Ingredients to make The Best Vegan Lasagne
Tomato Sauce Ingredients
- Olive Oil – is used to fry up the vegetables and prevents them from sticking to the pan.
- Garlic Cloves – adds depth of flavour and body to the tomato sauce.
- Red Onion – I’ve used a red onion in this recipe as they are slightly sweeter, however a white onion would also be fine to use.
- Dried Oregano – is a classic Italian seasoning. It adds a bold and slightly spicy flavour.
- Dried Basil – is another excellent seasoning. Basil is a little sweet and somewhat spicy.
- Mushrooms – are a healthy and flavourful addition to this yummy tomato sauce. I love adding lots of vegetables into this veggie lasagne recipe!
- Tomatoes – Fresh chopped tomatoes add a fabulous flavour to this delicious sauce.
- Tinned Black Beans – add a ‘meaty’ texture and also add protein to the lasagne.
- Green Lentils – Similarly to the black beans, they add great texture, flavour, and protein.
- Passata – this provides the perfect balance of acidity, liquid and flavour to the veggie lasagna.
Vegan Bechamel Ingredients
- Cashews – are the hero ingredient in so many vegan recipes! They help give a creamy and cheesy texture to this creamy sauce. If you have any spare then use them to make my Vegan Dauphinoise Potatoes.
- Nutritional Yeast – Nutritional yeast flakes add protein and flavour and also work to thicken this delicious sauce. This acts as a dairy free substitute to cheese.

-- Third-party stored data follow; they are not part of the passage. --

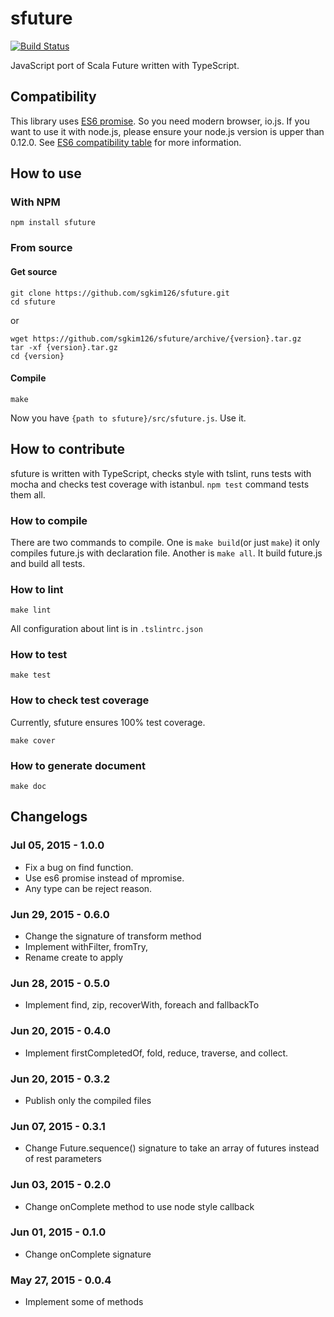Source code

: # sfuture
[![Build Status](https://travis-ci.org/sgkim126/sfuture.svg?branch=master)](https://travis-ci.org/sgkim126/sfuture)

JavaScript port of Scala Future written with TypeScript.

## Compatibility
This library uses [ES6 promise](https://developer.mozilla.org/ko/docs/Web/JavaScript/Reference/Global_Objects/Promise). So you need modern browser, io.js. If you want to use it with node.js, please ensure your node.js version is upper than 0.12.0. See [ES6 compatibility table](https://kangax.github.io/compat-table/es6/#Promies) for more information.

## How to use
### With NPM
```
npm install sfuture
```

### From source
#### Get source
```
git clone https://github.com/sgkim126/sfuture.git
cd sfuture
```
or
```
wget https://github.com/sgkim126/sfuture/archive/{version}.tar.gz
tar -xf {version}.tar.gz
cd {version}
```
#### Compile
```
make
```
Now you have ```{path to sfuture}/src/sfuture.js```. Use it.

## How to contribute
sfuture is written with TypeScript, checks style with tslint, runs tests with mocha and checks test coverage with istanbul. ```npm test``` command tests them all.

### How to compile
There are two commands to compile.
One is ```make build```(or just ```make```) it only compiles future.js with declaration file.
Another is ```make all```. It build future.js and build all tests.

### How to lint
```
make lint
```
All configuration about lint is in ```.tslintrc.json```

### How to test
```
make test
```

### How to check test coverage
Currently, sfuture ensures 100% test coverage.
```
make cover
```

### How to generate document
```
make doc
```

## Changelogs
### Jul 05, 2015 - 1.0.0
- Fix a bug on find function.
- Use es6 promise instead of mpromise.
- Any type can be reject reason.

### Jun 29, 2015 - 0.6.0
- Change the signature of transform method
- Implement withFilter, fromTry, 
- Rename create to apply

### Jun 28, 2015 - 0.5.0
- Implement find, zip, recoverWith, foreach and fallbackTo

### Jun 20, 2015 - 0.4.0
- Implement firstCompletedOf, fold, reduce, traverse, and collect.

### Jun 20, 2015 - 0.3.2
- Publish only the compiled files

### Jun 07, 2015 - 0.3.1
- Change Future.sequence() signature to take an array of futures instead of rest parameters

### Jun 03, 2015 - 0.2.0
- Change onComplete method to use node style callback

### Jun 01, 2015 - 0.1.0
- Change onComplete signature

### May 27, 2015 - 0.0.4
- Implement some of methods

- Dried Basil – adds the perfect amount of seasoning to this yummy sauce.
- Garlic Clove – crush the garlic up for a great addition to the flavours.
- Unsweetened Plant Milk – I use almond milk, but you could use oat milk, soy milk, or any other plant-based milk.
- Olive Oil – adds a great flavour and texture.
- Gluten Free Lasagne Sheets – This is the main alteration from a classic vegan lasagna recipe that turns it into gluten free lasagna. If you don’t need gluten free lasagne, you are welcome to use regular noodles instead.
- Vegan Cheese – cheese tastes vary, so you can take your pick! You could even do a combination! Some great choices are vegan parmesan, vegan mozzarella, and vegan ricotta.
See recipe card for full information on ingredients and quantities.
- Olive Oil – You can use any oil for this – vegetable oil, rapeseed oil, canola oil, etc.
- Red Onion – While red onion has a sweeter and stronger flavour, you could also use a white or yellow onion.
- Garlic – If you don’t have fresh garlic, you could garlic powder.
- Beans and pulses – you could substitute the lentils and black beans for a bean of your choice. Occasionally, I like to use chickpeas or cannelloni beans instead.
- Nutritional Yeast – could be substituted for cheese.
- Spicy – For spicy veggie lasagne, add some crushed red pepper flakes to the red sauce. If you aren’t vegan or vegetarian you could also add spicy chorizo into the recipe for additional heat.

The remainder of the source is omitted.